High physical exertion during healthcare work is a documented risk factor for musculoskeletal pain, long term sickness absence and disability pension. Understanding the underlying factors of physical exertion is important to make the necessary preventive efforts in the working environment.

OBJECTIVE:

This study investigates factors associated with high physical exertion during healthcare work.

METHODS:

A total of 2047 Danish health care workers replied to a questionnaire about work and health. Associations (odds ratios; OR) of physical exertion (outcome variable) with the number of patients and self-reliant patients, frequency and type of assistive device use, BMI, leisure time activity, smoking, and age were modelled using mutually adjusted binary logistic regression.

RESULTS:

Factors associated with high physical exertion (OR and 95% CI) were high frequency of daily patient transfers 1.35 (1.23 – 1.48), less self-reliant patients 0.74 (0.62 – 0.89), less frequent use of necessary assistive devices 1.82 (1.50 – 2.21), as well as more frequent use of sliding pieces 1.23 (1.04 – 1.46), wheelchairs 1.23 (1.02 – 1.49), bed adjustments 0.88 (0.77 – 1.00) and intelligent beds 0.83 (0.71 – 0.95) during patient transfer. Age and lifestyle factors (BMI, smoking, and leisure time physical activity) were not associated with high physical exertion.

CONCLUSIONS:

The character of patient transfer specific healthcare work is associated with increased odds for high physical exertion whereas life-style factors are not. Thus, proper use of specific assistive devices and avoiding uneven distribution of difficult patients through appropriate planning may be protective strategies for lowering physical exertion during healthcare work.

Keywords

Musculoskeletal pain ergonomics occupational nursing assistive devices

1 Introduction

Although the global shortage of the healthcare work force is caused by multiple factors [1], one of the driving forces seems to be related to the character of the work and the associated health-related consequences [2]. Healthcare work is physically strenuous and includes, for example, frequent exposure to sudden and high loadings of the spine while twisting and bending the back during patient transfer [3]. Prospective studies have shown that physical exertion during healthcare work increases the risk of musculoskeletal pain [4 –8], long term sickness absence [9, 10] and disability pension [11 –13].

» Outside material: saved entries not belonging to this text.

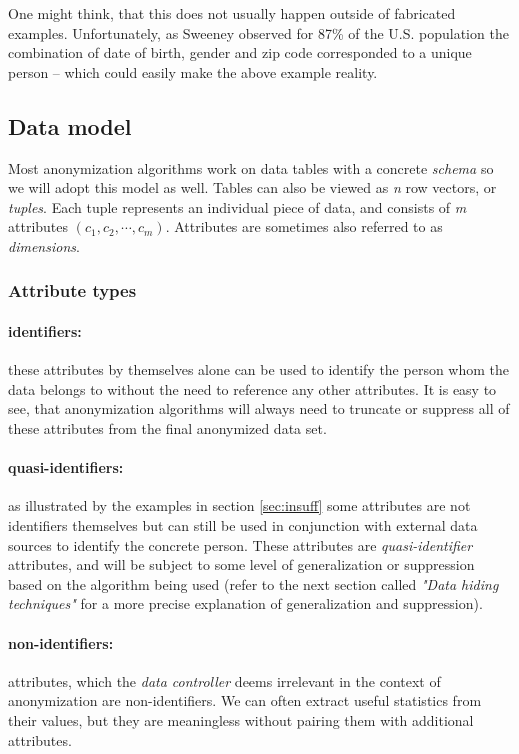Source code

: One might think, that this does not usually happen outside of fabricated examples. Unfortunately, as Sweeney observed \cite{sweeney} for 87\% of the U.S. population the combination of date of birth, gender and zip code corresponded to a unique person \cite{aggarwal} -- which could easily make the above example reality.

\subsection{Data model} \label{sec:data_model}

Most anonymization algorithms work on data tables with a concrete \textit{schema} so we will adopt this model as well. Tables can also be viewed as \textit{n} row vectors, or \textit{tuples}. Each tuple represents an individual piece of data, and consists of \textit{m} attributes \((c_1, c_2, \cdots, c_m)\). Attributes are sometimes also referred to as \textit{dimensions}.

\subsubsection{Attribute types}

\paragraph{identifiers:} these attributes by themselves alone can be used to identify the person whom the data belongs to without the need to reference any other attributes. It is easy to see, that anonymization algorithms will always need to truncate or suppress all of these attributes from the final anonymized data set.

\paragraph{quasi-identifiers:} as illustrated by the examples in section \ref{sec:insuff} some attributes are not identifiers themselves but can still be used in conjunction with external data sources to identify the concrete person. These attributes are \textit{quasi-identifier} attributes, and will be subject to some level of generalization or suppression based on the algorithm being used (refer to the next section called \textit{"Data hiding techniques"} for a more precise explanation of generalization and suppression).

\paragraph{non-identifiers:} attributes, which the \textit{data controller} deems irrelevant in the context of anonymization are non-identifiers. We can often extract useful statistics from their values, but they are meaningless without pairing them with additional attributes.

Laboratory studies show that physical exertion is closely related to the severity of work demands when expressed relative to the individuals’ physical capacity [14 –16]. Moreover, we have previously observed, in full working day measurements, that performing lifting tasks with high muscle activity in the neck muscles increases the odds for experiencing high physical exertion by 18 fold among blue-collar workers [17]. Hence, physical exertion seems to reflect the balance between the specific physical demands of the work and the individuals’ capacity to perform and cope with the work tasks. Thus, physical exertion during healthcare work can, theoretically, be modulated by lowering the physical work demands; for example through increased use of assistive devices or by increasing the physical capacity (i.e. muscle strength, cardiovascular fitness) through workplace physical exercise initiatives. However, it may be speculated that factors such as age and lifestyle factors such as BMI (or body weight), smoking status and level of physical activity during leisure time may influence physical exertion and the associated balance between individual capacity and work demands.

We have previously shown that performing 20 minutes of physical exercise per week with colleagues at the workplace reduces physical exertion during patient transfer [18]. On the other hand, lowering the biomechanical load and the risk of back injury through increased use of assistive devices does also seem to be a promising strategy for healthcare workers, yet, the quality of evidence is somewhat low and conflicting [19, 20]. Nevertheless, little is known about which specific assistive devices provide the greatest reductions in physical exertion and the associated risk of musculoskeletal disorders.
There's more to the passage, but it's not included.